María, ser de amor y fortaleza, eres la joven de brazos siempre extendidos, la suma de la dulzura y de la delicadeza que acoge el alma entera en abrazo pero cuya ternura no riñe con la entereza más firme.
Eres terciopelo… y eres diamante.
Dios, Padre te pensó y te eligió para albergar en tu vientre -y luego en tus brazos- la alianza definitiva que cambiaría la historia: no se deposita el mayor de los tesoros en cualquier cajita. Tú, Madre, eres el arca definitiva y en ti, María, quiero mirarme.
El Padre, en su gran plan maestro, te conoce más que nadie. Es cierto que en ningún texto sagrado se recoge ese dicho manido y baldío “Dios da sus peores batallas a sus mejores guerreros” pero la certeza es que entre todas las mujeres de la historia, te eligió a ti.
Y entonces tú pronunciaste ese imperecedero sí, ese “hágase” sin fisuras que sostuvo la salvación del mundo entero. ¿Sabes? he recordado aquel director de orquesta que nos amainó el ego en nuestros alardes huecos de estar en primera línea.
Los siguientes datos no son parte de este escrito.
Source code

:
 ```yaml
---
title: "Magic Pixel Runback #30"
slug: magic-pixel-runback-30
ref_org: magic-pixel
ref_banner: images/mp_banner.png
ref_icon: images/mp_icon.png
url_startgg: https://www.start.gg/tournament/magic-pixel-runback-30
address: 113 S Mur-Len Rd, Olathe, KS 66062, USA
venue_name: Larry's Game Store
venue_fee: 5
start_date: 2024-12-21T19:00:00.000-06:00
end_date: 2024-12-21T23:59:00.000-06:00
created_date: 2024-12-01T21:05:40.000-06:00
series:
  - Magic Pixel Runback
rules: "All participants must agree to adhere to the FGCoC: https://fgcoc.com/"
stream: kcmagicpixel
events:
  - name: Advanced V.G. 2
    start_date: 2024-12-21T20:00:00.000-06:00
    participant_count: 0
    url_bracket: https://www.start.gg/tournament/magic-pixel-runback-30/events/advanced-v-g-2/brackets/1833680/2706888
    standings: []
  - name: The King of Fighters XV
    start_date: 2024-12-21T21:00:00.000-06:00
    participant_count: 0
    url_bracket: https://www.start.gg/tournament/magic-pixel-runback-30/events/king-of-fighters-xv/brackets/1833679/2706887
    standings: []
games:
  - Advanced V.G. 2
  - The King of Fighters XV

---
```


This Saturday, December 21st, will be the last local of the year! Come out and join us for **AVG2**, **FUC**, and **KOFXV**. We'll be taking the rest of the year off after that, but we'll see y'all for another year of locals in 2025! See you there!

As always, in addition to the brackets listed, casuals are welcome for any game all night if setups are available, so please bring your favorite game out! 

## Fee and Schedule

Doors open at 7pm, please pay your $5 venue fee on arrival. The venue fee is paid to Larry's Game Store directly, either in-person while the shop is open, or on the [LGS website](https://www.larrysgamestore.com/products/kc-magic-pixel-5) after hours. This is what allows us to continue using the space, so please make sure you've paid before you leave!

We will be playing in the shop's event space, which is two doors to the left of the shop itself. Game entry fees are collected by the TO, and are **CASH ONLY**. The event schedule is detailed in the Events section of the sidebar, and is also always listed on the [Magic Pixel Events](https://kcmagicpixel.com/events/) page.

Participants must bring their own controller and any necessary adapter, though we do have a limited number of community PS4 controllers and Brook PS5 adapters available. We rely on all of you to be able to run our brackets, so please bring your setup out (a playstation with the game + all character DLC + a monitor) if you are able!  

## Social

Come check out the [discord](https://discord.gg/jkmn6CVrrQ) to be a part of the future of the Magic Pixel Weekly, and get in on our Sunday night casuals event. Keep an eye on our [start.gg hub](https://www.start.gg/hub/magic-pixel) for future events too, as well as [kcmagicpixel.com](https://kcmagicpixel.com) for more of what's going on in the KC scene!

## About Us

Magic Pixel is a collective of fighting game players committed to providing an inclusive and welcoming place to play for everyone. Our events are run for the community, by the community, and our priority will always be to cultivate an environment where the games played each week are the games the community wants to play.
Aquel día nos reveló que para que un músico solista destacara y triunfara, era indispensable a su lado un compañero en la segunda voz, discreto y fiel que, desde las sombras, sostuviera el destello y el esplendor.
Esa eres tú, María: siempre en vilo, siempre aterciopelada, siempre entregada, siempre dispuesta, siempre valiente.